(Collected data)
+---+
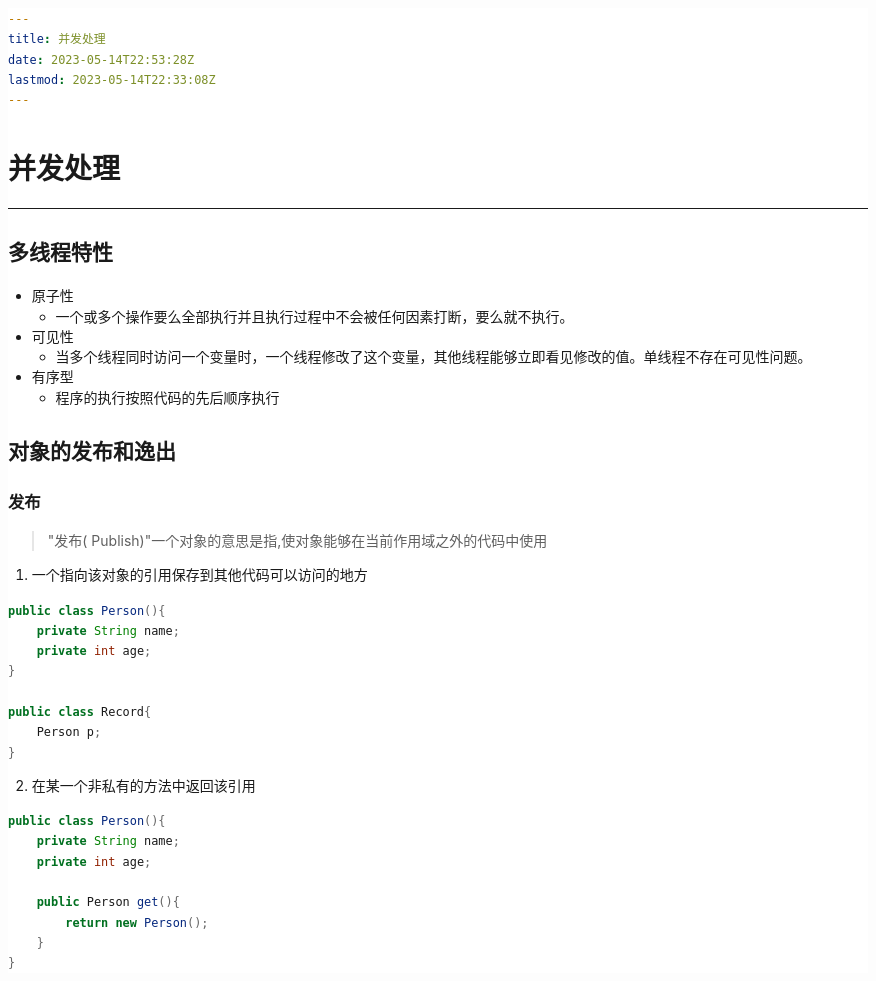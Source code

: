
 ```yaml
---
title: 并发处理 
date: 2023-05-14T22:53:28Z
lastmod: 2023-05-14T22:33:08Z
---
```


# 并发处理 

---

## 多线程特性

- 原子性
  - 一个或多个操作要么全部执行并且执行过程中不会被任何因素打断，要么就不执行。
- 可见性
  - 当多个线程同时访问一个变量时，一个线程修改了这个变量，其他线程能够立即看见修改的值。单线程不存在可见性问题。
- 有序型
  - 程序的执行按照代码的先后顺序执行

## 对象的发布和逸出

### 发布

> "发布( Publish)"一个对象的意思是指,使对象能够在当前作用域之外的代码中使用

1. 一个指向该对象的引用保存到其他代码可以访问的地方

```java
public class Person(){
    private String name;
    private int age;
}

public class Record{
    Person p;
}

```

2. 在某一个非私有的方法中返回该引用

```java
public class Person(){
    private String name;
    private int age;

    public Person get(){
        return new Person();
    }
}
```
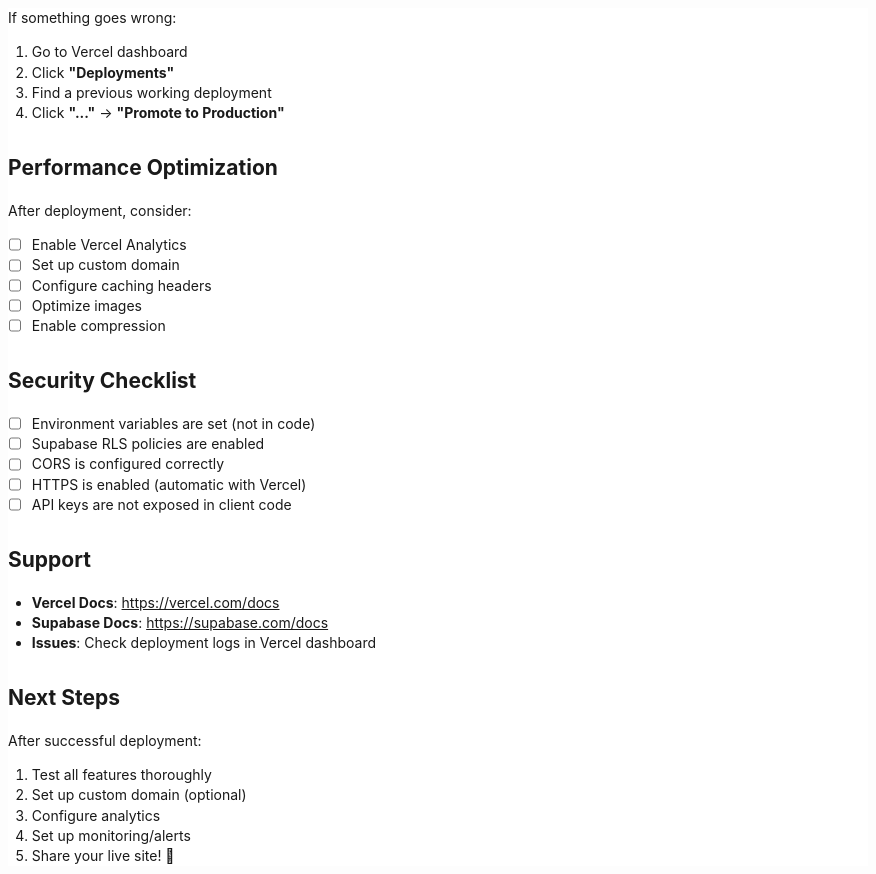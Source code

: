 If something goes wrong:
1. Go to Vercel dashboard
2. Click **"Deployments"**
3. Find a previous working deployment
4. Click **"..."** → **"Promote to Production"**

## Performance Optimization

After deployment, consider:
- [ ] Enable Vercel Analytics
- [ ] Set up custom domain
- [ ] Configure caching headers
- [ ] Optimize images
- [ ] Enable compression

## Security Checklist

- [ ] Environment variables are set (not in code)
- [ ] Supabase RLS policies are enabled
- [ ] CORS is configured correctly
- [ ] HTTPS is enabled (automatic with Vercel)
- [ ] API keys are not exposed in client code

## Support

- **Vercel Docs**: https://vercel.com/docs
- **Supabase Docs**: https://supabase.com/docs
- **Issues**: Check deployment logs in Vercel dashboard

## Next Steps

After successful deployment:
1. Test all features thoroughly
2. Set up custom domain (optional)
3. Configure analytics
4. Set up monitoring/alerts
5. Share your live site! 🎉

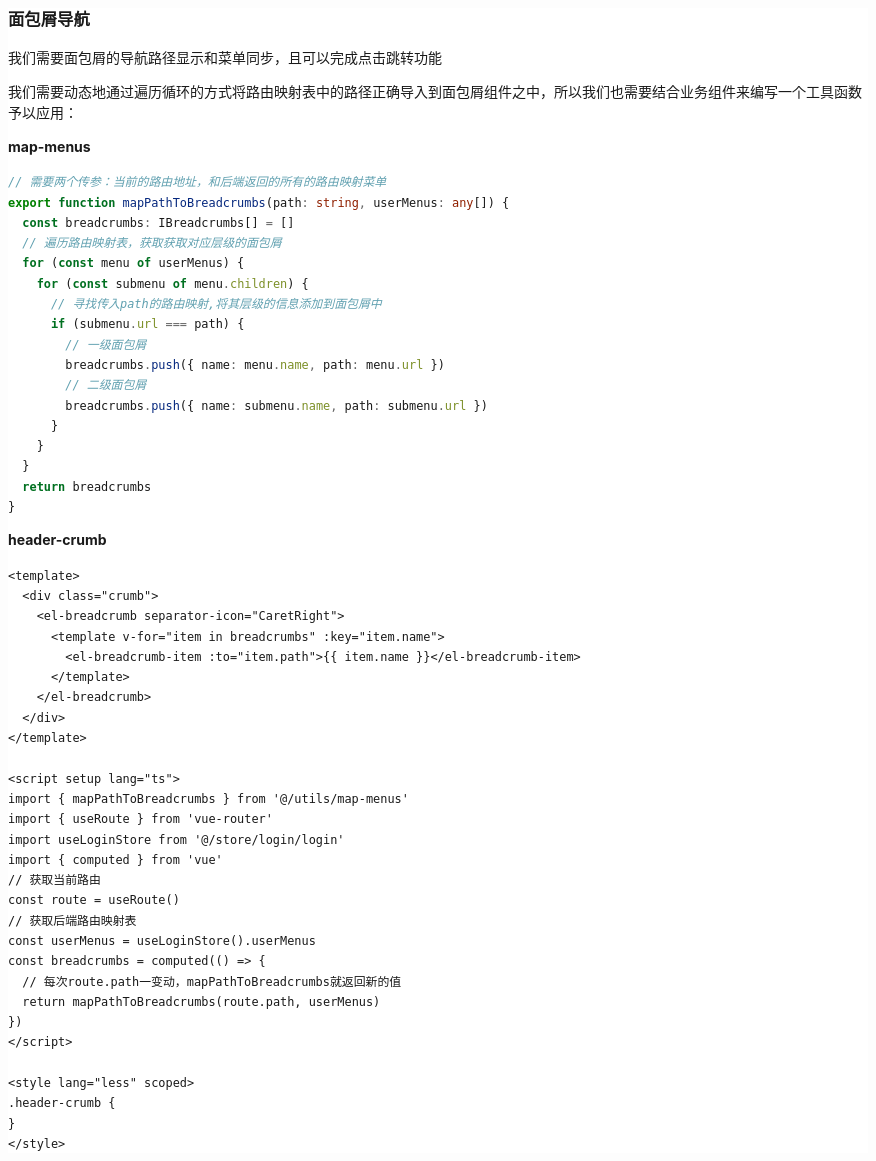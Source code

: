 ### 面包屑导航

我们需要面包屑的导航路径显示和菜单同步，且可以完成点击跳转功能

我们需要动态地通过遍历循环的方式将路由映射表中的路径正确导入到面包屑组件之中，所以我们也需要结合业务组件来编写一个工具函数予以应用：

**map-menus**

```typescript
// 需要两个传参：当前的路由地址，和后端返回的所有的路由映射菜单
export function mapPathToBreadcrumbs(path: string, userMenus: any[]) {
  const breadcrumbs: IBreadcrumbs[] = []
  // 遍历路由映射表，获取获取对应层级的面包屑
  for (const menu of userMenus) {
    for (const submenu of menu.children) {
      // 寻找传入path的路由映射,将其层级的信息添加到面包屑中
      if (submenu.url === path) {
        // 一级面包屑
        breadcrumbs.push({ name: menu.name, path: menu.url })
        // 二级面包屑
        breadcrumbs.push({ name: submenu.name, path: submenu.url })
      }
    }
  }
  return breadcrumbs
}
```

**header-crumb**

```vue
<template>
  <div class="crumb">
    <el-breadcrumb separator-icon="CaretRight">
      <template v-for="item in breadcrumbs" :key="item.name">
        <el-breadcrumb-item :to="item.path">{{ item.name }}</el-breadcrumb-item>
      </template>
    </el-breadcrumb>
  </div>
</template>

<script setup lang="ts">
import { mapPathToBreadcrumbs } from '@/utils/map-menus'
import { useRoute } from 'vue-router'
import useLoginStore from '@/store/login/login'
import { computed } from 'vue'
// 获取当前路由
const route = useRoute()
// 获取后端路由映射表
const userMenus = useLoginStore().userMenus
const breadcrumbs = computed(() => {
  // 每次route.path一变动，mapPathToBreadcrumbs就返回新的值
  return mapPathToBreadcrumbs(route.path, userMenus)
})
</script>

<style lang="less" scoped>
.header-crumb {
}
</style>

```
+---+
**TASK STATEMENT**. Wherever the string "class" appears in the data above, copy the line it sits in.

**EXERCISE SOLUTION**.
public class Person(){
public class Record{
public class Person(){
  <div class="crumb">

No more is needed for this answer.